In my last post, I talked about using Erlang models to size the front end of a system. By using some fundamental capacity models that are almost a century old, you can estimate the number of request handling threads you need for a given traffic load and request duration.
Inside the Box
It gets tricky, though, when you start to consider what happens inside the server itself. Processing the request usually involves some kind of database interaction with a connection pool. (There are many ways to avoid database calls, or at least minimize the damage they cause. I’ll address some of these in a future post, but you can also check out Two Ways to Boost Your Flagging Web Site for starters.) Database calls act like a kind of "interior" request that can be considered to have its own probability of queuing.
Because this interior call can block, we have to consider what effects it will have on the duration of the exterior call. In particular, the exterior call must take at least the sum of the blocking time plus the processing time for the interior call.
At this point, we need to make a few assumptions about the connection pool. First, the connection pool is finite. Every connection pool should have a ceiling. If nothing else, the database server can only handle a finite number of connections. Second, I’m going to assume that the pool blocks when exhausted. That is, calling threads that can’t get a connection right away will happily wait forever rather than abandoning the request. This is a simplifying assumption that I need for the math to work out. It’s not a good configuration in practice!

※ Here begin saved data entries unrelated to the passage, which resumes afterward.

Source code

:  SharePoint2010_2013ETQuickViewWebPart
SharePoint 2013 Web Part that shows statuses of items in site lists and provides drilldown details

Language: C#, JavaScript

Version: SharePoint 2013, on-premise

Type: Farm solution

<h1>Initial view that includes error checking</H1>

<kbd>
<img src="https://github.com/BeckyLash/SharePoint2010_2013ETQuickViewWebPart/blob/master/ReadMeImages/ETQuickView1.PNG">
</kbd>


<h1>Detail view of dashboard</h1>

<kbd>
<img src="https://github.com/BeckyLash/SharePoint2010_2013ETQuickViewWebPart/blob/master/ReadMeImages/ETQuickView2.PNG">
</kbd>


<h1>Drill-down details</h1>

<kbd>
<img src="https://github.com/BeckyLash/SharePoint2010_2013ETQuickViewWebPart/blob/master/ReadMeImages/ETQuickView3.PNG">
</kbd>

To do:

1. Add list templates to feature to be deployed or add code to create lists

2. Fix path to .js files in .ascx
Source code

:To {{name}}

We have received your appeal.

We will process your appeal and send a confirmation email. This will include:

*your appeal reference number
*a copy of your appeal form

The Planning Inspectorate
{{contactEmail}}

With these assumption in place, I can predict the probability of blocking within the interior call. It’s a formula closely related to the Erlang model from my last post, but with a twist. The Erlang models assume an essentially infinite pool of requestors. For this interior call, though, the pool of requestors is quite finite: it’s the number of request handling threads for the exterior calls. Once all of those threads are busy, there aren’t any left to generate more traffic on the interior call!
The formula to compute the blocking probability with a finite number of sources is the Engset formula. Like the Erlang models, Engset originated in the world of telephony. It’s useful for predicting the outbound capacity needed on a private branch exchange (PBX), because the number of possible callers is known. In our case, the request handling threads are the callers and the connection pool is the PBX.
Using our 1,000,000 page views per hour from last time, Table 1 shows the Engset table for various numbers of connections in the pool. This assumes that the application server has a maximum of 40 request handling threads. This also supposes that the database processing time uses 200 milliseconds of the 250 milliseconds we measured for the exterior call.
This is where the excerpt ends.